The new HierarchyId data type introduced in SQL 2008 simplifies querying this data hugely.
Let’s start with a scenario. Consider the hierarchical category list in any popular auction website.
Home
|--Art
| |--Art Supplies
| |--Carvings & Sculptures
| |--Drawings
| |--Paintings
| \--Photographs
\--Books
|--Audio Books
|--Childrens Books
|--Comic Books
|--Fiction
|--Magazines
\--Non fiction
|--Biography
|--Cooking
|--Crafts
|--History
| |--Ancient
| |--Asia
| |--Australia
| |--Britain
| |--Europe
| \--New Zealand
\--Hobbies
This is only a tiny segment of the categories. You can imagine the hierarchy could be both wide and deep. SQL 2008 introduces the new HierarchyId SQLCLR data type that stores the information about where the node lies within the tree of categories, as well as providing various methods which we can use to find information about the node.
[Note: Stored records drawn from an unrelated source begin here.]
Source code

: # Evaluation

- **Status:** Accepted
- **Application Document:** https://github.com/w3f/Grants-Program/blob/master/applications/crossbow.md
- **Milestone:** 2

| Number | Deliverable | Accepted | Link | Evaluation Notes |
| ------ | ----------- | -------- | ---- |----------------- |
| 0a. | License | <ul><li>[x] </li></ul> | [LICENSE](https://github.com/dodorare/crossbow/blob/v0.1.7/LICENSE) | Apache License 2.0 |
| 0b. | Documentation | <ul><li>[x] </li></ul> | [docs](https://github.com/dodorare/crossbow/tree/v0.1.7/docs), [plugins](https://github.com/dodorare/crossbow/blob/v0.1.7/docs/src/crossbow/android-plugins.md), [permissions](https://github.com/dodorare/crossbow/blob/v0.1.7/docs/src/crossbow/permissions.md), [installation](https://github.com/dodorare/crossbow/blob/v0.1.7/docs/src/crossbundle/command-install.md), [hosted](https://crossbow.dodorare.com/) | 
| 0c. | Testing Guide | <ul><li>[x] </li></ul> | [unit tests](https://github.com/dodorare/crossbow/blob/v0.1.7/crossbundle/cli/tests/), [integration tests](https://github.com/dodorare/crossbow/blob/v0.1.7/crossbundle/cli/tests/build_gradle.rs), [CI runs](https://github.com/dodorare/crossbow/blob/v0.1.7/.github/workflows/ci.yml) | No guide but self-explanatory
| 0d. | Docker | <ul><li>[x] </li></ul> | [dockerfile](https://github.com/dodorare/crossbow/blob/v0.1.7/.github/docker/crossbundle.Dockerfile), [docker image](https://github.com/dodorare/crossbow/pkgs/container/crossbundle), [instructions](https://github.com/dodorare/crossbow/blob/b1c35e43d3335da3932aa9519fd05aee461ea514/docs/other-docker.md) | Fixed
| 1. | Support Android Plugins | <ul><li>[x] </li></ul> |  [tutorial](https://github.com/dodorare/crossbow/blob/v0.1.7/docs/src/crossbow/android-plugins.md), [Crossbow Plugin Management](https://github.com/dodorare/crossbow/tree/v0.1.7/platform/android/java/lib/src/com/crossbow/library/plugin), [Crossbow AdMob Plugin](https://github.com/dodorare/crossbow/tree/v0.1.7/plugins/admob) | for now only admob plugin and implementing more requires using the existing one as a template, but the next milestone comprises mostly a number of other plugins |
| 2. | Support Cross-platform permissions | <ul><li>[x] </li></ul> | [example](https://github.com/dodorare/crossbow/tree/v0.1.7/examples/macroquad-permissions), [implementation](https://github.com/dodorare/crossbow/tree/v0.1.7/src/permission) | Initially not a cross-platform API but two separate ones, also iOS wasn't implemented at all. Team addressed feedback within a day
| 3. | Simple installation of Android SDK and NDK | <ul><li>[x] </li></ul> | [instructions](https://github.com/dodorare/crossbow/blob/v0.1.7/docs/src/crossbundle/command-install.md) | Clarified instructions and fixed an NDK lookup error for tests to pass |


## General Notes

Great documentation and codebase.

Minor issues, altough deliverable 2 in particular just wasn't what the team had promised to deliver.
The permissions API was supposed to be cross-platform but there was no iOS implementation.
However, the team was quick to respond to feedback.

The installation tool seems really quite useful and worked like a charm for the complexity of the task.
First we’ll create a table to store our categories:
CREATE TABLE Categories
(
CategoryId INT IDENTITY(1,1) NOT NULL,
OrgNode HIERARCHYID NOT NULL,
CategoryName VARCHAR(200) NOT NULL,
CONSTRAINT
[PK_Categories] PRIMARY KEY CLUSTERED
(
[CategoryId] ASC
)
);
Next we’ll populate our root node:
INSERT INTO Categories (OrgNode,
CategoryName)
VALUES (hierarchyid::GetRoot(), 'Home')
HierarchyId::GetRoot() is a static method that returns the root of the hierarchy tree. If we want to add a child node to this then we’ll need to grab the next available node value.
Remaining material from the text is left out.